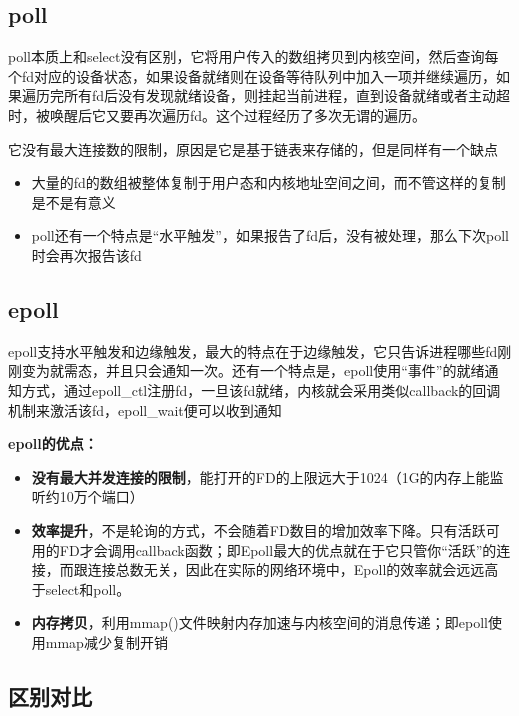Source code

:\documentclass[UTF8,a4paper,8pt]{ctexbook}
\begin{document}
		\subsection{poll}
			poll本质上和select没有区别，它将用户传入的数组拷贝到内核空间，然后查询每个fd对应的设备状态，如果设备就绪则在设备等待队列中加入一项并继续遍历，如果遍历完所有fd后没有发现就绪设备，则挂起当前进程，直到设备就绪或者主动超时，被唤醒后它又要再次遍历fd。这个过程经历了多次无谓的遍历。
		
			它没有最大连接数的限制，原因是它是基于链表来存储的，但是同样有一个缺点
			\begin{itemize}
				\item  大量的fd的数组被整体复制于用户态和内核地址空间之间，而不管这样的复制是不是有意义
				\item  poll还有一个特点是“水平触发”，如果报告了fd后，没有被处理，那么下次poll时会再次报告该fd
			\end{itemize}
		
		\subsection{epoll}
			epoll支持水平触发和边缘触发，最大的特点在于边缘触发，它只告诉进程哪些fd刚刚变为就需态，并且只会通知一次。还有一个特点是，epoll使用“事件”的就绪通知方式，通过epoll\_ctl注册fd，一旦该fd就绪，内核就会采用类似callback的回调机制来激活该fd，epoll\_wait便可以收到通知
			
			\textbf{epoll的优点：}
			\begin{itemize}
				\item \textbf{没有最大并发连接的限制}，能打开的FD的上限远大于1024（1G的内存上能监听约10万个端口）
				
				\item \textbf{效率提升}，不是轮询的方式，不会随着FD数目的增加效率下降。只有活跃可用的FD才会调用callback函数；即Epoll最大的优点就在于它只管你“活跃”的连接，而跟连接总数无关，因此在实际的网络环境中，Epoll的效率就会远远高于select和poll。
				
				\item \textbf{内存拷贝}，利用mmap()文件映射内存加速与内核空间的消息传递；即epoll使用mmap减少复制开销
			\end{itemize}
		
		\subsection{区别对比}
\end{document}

==*==

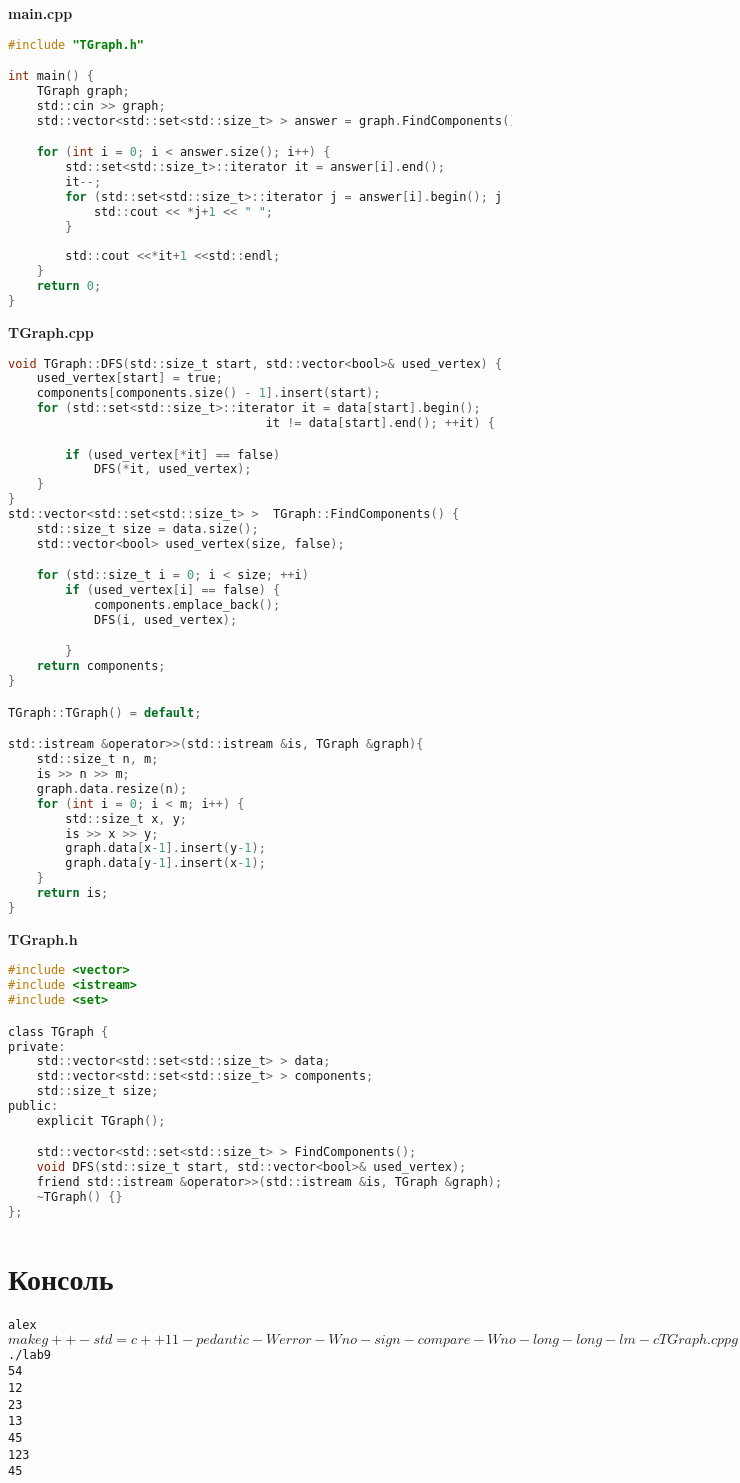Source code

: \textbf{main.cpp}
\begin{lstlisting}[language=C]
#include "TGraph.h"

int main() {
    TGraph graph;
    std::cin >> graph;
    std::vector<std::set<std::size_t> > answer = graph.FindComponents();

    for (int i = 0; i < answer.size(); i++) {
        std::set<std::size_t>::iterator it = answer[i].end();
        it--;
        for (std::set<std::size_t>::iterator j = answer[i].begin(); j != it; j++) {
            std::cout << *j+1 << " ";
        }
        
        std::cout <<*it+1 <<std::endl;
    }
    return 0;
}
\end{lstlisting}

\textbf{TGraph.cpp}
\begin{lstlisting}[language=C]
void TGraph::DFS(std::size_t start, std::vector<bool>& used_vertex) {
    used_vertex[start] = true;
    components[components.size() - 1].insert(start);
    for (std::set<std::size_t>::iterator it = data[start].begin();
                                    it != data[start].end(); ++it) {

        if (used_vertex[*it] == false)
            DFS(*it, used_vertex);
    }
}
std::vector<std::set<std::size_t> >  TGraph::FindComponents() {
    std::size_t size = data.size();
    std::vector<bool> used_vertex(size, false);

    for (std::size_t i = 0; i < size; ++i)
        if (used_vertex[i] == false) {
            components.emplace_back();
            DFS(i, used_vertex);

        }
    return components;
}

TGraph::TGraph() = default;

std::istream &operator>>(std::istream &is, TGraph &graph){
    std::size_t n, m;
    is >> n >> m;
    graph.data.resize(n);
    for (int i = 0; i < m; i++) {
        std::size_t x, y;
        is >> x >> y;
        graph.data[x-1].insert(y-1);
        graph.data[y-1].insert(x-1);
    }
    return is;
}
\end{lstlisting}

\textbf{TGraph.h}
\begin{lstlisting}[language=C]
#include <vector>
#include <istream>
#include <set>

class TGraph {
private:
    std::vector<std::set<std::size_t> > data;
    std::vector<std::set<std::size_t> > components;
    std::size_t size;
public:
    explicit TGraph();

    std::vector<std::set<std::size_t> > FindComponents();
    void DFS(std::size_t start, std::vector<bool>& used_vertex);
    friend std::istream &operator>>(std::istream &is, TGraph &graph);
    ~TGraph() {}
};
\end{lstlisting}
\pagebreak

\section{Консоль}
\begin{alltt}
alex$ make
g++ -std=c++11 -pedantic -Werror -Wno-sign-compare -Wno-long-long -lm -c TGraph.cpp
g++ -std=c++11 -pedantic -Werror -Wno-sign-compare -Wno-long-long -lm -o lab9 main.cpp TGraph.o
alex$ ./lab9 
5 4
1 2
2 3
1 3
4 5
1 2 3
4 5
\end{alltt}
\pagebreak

==*==

**Task directions**
Look for the string "vector" in the data above and return every line that has it.

**Solution for this problem**
    std::vector<std::set<std::size_t> > answer = graph.FindComponents();
void TGraph::DFS(std::size_t start, std::vector<bool>& used_vertex) {
std::vector<std::set<std::size_t> >  TGraph::FindComponents() {
    std::vector<bool> used_vertex(size, false);
#include <vector>
    std::vector<std::set<std::size_t> > data;
    std::vector<std::set<std::size_t> > components;
    std::vector<std::set<std::size_t> > FindComponents();
    void DFS(std::size_t start, std::vector<bool>& used_vertex);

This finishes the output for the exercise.